Shakspeare, Henri VI, partie iii.

L’hôtellerie du Cerf-Volant, à Strasbourg, était, comme toutes les auberges de l’empire à cette époque, dirigée avec la même inattention impolie pour tous les besoins et les commodités des voyageurs, que celle de John Mengs. Mais l’air jeune et bon d’Arthur Philipson, circonstance qui manque rarement ou jamais de produire quelque effet lorsque le beau sexe est de la partie, détermina une jeune personne, courte de taille, potelée, aux joues à fossettes, aux yeux bleus, à la peau blanche, fille de l’hôte du Cerf-Volant, lequel était lui-même un gros vieillard cloué sur le fauteuil de chêne du stube, à se comporter à l’égard du jeune Anglais avec une sorte de complaisance qui, dans la race privilégiée à laquelle elle appartenait, était une espèce de dégradation. Elle mit non seulement ses minces brodequins et ses jolis pieds en danger d’être salis en traversant la cour, afin de montrer au voyageur une écurie non encore occupée, mais aussi lorsqu’Arthur lui demanda des nouvelles de son père, elle eut la condescendance de se rappeler qu’un hôte semblable à celui qu’il dépeignait était venu loger dans la maison la nuit dernière, et avait dit qu’il s’attendait à y rencontrer un jeune homme, son compagnon de voyage.

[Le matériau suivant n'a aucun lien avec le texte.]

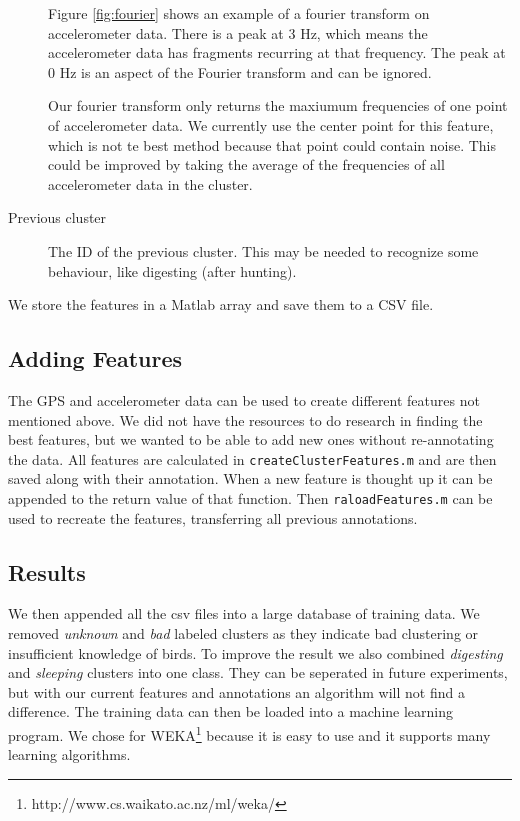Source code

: \begin{description}
  Figure \ref{fig:fourier} shows an example of a fourier transform on accelerometer data. There is a peak at 3 Hz, which means the accelerometer data has fragments recurring at that frequency. The peak at 0 Hz is an aspect of the Fourier transform and can be ignored. 

  Our fourier transform only returns the maxiumum frequencies of one point of accelerometer data. We currently use the center point for this feature, which is not te best method because that point could contain noise. This could be improved by taking the average of the frequencies of all accelerometer data in the cluster.
  \item[Previous cluster] The ID of the previous cluster. This may be needed to recognize some behaviour, like digesting (after hunting).
 \end{description}

 We store the features in a Matlab array and save them to a CSV file.

\subsection{Adding Features}
The GPS and accelerometer data can be used to create different features not mentioned above. We did not have the resources to do research in finding the best features, but we wanted to be able to add new ones without re-annotating the data. All features are calculated in \verb|createClusterFeatures.m| and are then saved along with their annotation. When a new feature is thought up it can be appended to the return value of that function. Then \verb|raloadFeatures.m| can be used to recreate the features, transferring all previous annotations. 

 \subsection{Results}
 We then appended all the csv files into a large database of training data. We removed \emph{unknown} and \emph{bad} labeled clusters as they indicate bad clustering or insufficient knowledge of birds. To improve the result we also combined \emph{digesting} and \emph{sleeping} clusters into one class. They can be seperated in future experiments, but with our current features and annotations an algorithm will not find a difference. The training data can then be loaded into a machine learning program. We chose for WEKA\footnote{http://www.cs.waikato.ac.nz/ml/weka/} because it is easy to use and it supports many learning algorithms.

« Je vais vous l’envoyer, mon beau monsieur, » dit la jeune fille avec un sourire qui, si les choses de ce genre sont d’autant plus dignes d’être appréciées qu’elles sont plus rares, devait être sans doute inappréciable.

Elle ne manqua point de parole : au bout de quelques instants, le vieux Philipson entra dans l’écurie et serra son fils dans ses bras.

« Mon fils !… mon cher fils ! » s’écria l’Anglais, son stoïcisme habituel ne tenant plus contre le sentiment naturel et la tendresse paternelle… « bienvenu dans un instant de doute et de danger… et mieux venu que jamais dans un moment où se concentre la véritable crise de notre destinée. Dans peu d’heures je saurai ce que nous pouvons attendre du duc de Bourgogne… Avez-vous le gage ? »

La main d’Arthur chercha d’abord celui qui était le plus près de son cœur dans le sens littéral aussi bien qu’allégorique, savoir la petite cassette qu’Anne lui avait donnée en partant. Mais il se rappela aussitôt et présenta à son père le paquet qui avait été si étrangement perdu et retrouvé à La Ferette.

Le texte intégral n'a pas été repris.